On Tue, Apr 28, 2009 at 11:10:51PM -0400, drew Roberts wrote:
On Tuesday 28 April 2009 21:33:09 Paul Davis wrote:
General point: there will be no linux support for
USB2 audio devices
that looks anything like what currently exists for USB1. There is no
"class compliant device specification" for USB2 audio at present (and
my guess is that there will never be one).
That's how it looks to play out to me too. Brain dead. There is a lot of brain
dead plays from "world class" companies. It boggles the mind. A mom and pop
making some of the mistakes I see is one thing, world leading enterprises
making them is another thing entirely.
No no. From their standpoint, this is not a fail, it is a big WIN! Interoperability and
standardization is bad!
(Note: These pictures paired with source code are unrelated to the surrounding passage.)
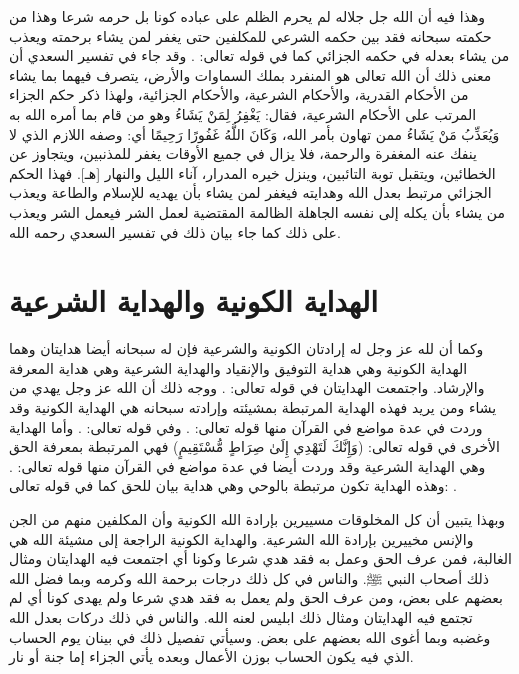 وهذا فيه أن الله جل جلاله لم يحرم الظلم على عباده كونا بل حرمه شرعا وهذا من حكمته سبحانه فقد بين حكمه الشرعي للمكلفين حتى يغفر لمن يشاء برحمته ويعذب من يشاء بعدله في حكمه الجزائي كما في قوله تعالى: 
\quranayah*[48][14]{\footnotesize \surahname*[48]}.  وقد جاء في تفسير السعدي أن معنى ذلك أن الله تعالى هو المنفرد بملك السماوات والأرض، يتصرف فيهما بما يشاء من الأحكام القدرية، والأحكام الشرعية، والأحكام الجزائية، ولهذا ذكر حكم الجزاء المرتب على الأحكام الشرعية، فقال: { يَغْفِرُ لِمَنْ يَشَاءُ } وهو من قام بما أمره الله به { وَيُعَذِّبُ مَنْ يَشَاءُ } ممن تهاون بأمر الله، { وَكَانَ اللَّهُ غَفُورًا رَحِيمًا } أي: وصفه اللازم الذي لا ينفك عنه المغفرة والرحمة، فلا يزال في جميع الأوقات يغفر للمذنبين، ويتجاوز عن الخطائين، ويتقبل توبة التائبين، وينزل خيره المدرار، آناء الليل والنهار [هـ]. فهذا الحكم الجزائي مرتبط بعدل الله وهدايته فيغفر لمن يشاء بأن يهديه للإسلام والطاعة ويعذب من يشاء بأن يكله إلى نفسه الجاهلة الظالمة المقتضية لعمل الشر فيعمل الشر ويعذب على ذلك كما جاء بيان ذلك في تفسير السعدي رحمه الله.

\section{الهداية الكونية والهداية الشرعية}

وكما أن لله عز وجل له إرادتان الكونية والشرعية فإن له سبحانه أيضا هدايتان وهما الهداية الكونية وهي هداية التوفيق والإنقياد والهداية الشرعية وهي هداية المعرفة والإرشاد. واجتمعت الهدايتان في قوله تعالى:
\quranayah*[42][52]{\footnotesize \surahname*[42]}. ووجه ذلك أن الله عز وجل يهدي من يشاء ومن يريد فهذه الهداية المرتبطة بمشيئته وإرادته سبحانه هي الهداية الكونية وقد وردت في عدة مواضع في القرآن منها قوله تعالى:
\quranayah*[28][56]{\footnotesize \surahname*[28]}. وفي قوله تعالى:
\quranayah*[22][16]{\footnotesize \surahname*[22]}. وأما الهداية الأخرى في قوله تعالى: (وَإِنَّكَ لَتَهْدِي إِلَىٰ صِرَاطٍ مُّسْتَقِيمٍ)
فهي المرتبطة بمعرفة الحق وهي الهداية الشرعية وقد وردت أيضا في عدة مواضع في القرآن منها قوله تعالى:
\quranayah*[4][26]{\footnotesize \surahname*[4]}. وهذه الهداية تكون مرتبطة بالوحي وهي هداية بيان للحق كما في قوله تعالى:
\quranayah*[34][6]{\footnotesize \surahname*[6]}.

وبهذا يتبين أن كل المخلوقات مسييرين بإرادة الله الكونية وأن المكلفين منهم من الجن والإنس مخييرين بإرادة الله الشرعية. والهداية الكونية الراجعة إلى مشيئة الله هي الغالبة، فمن عرف الحق وعمل به فقد هدي شرعا وكونا أي اجتمعت فيه الهدايتان ومثال ذلك أصحاب النبي ﷺ. والناس في كل ذلك درجات برحمة الله وكرمه وبما فضل الله بعضهم على بعض،
ومن عرف الحق ولم يعمل به فقد هدي شرعا ولم يهدى كونا أي لم تجتمع فيه الهدايتان ومثال ذلك ابليس لعنه الله. والناس في ذلك دركات بعدل الله وغضبه وبما أغوى الله بعضهم على بعض. وسيأتي تفصيل ذلك في بينان يوم الحساب الذي فيه يكون الحساب بوزن الأعمال وبعده يأتي الجزاء إما جنة أو نار.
It reduces profits, allows customers to have choice, makes reverse
engineering so much easier, and makes it easier for competitors to make better products
cheaper. These are all terrible, awful things to proprietary product salespeople and MBA
types-- who don't understand that they're not selling any kind of magical
patentable phamaceutical, but rather a straightforward electronic product that any
competent development team could design just as well, if not better. And that many others
will do the same thing, and crowd the market with incompatible crap, possibly enough so to
prevent the whole market from going anywhere at all.
This means that just as
with PCI devices, each and every device (or certainly each and every
chipset) needs its own distinct driver, written one by one by one.
Yet another incredible SNAFU from the audio technology industry - the
folks who bought you MIDI and then lost the plot, started squabbling
amongst themselves, and then the show was cancelled.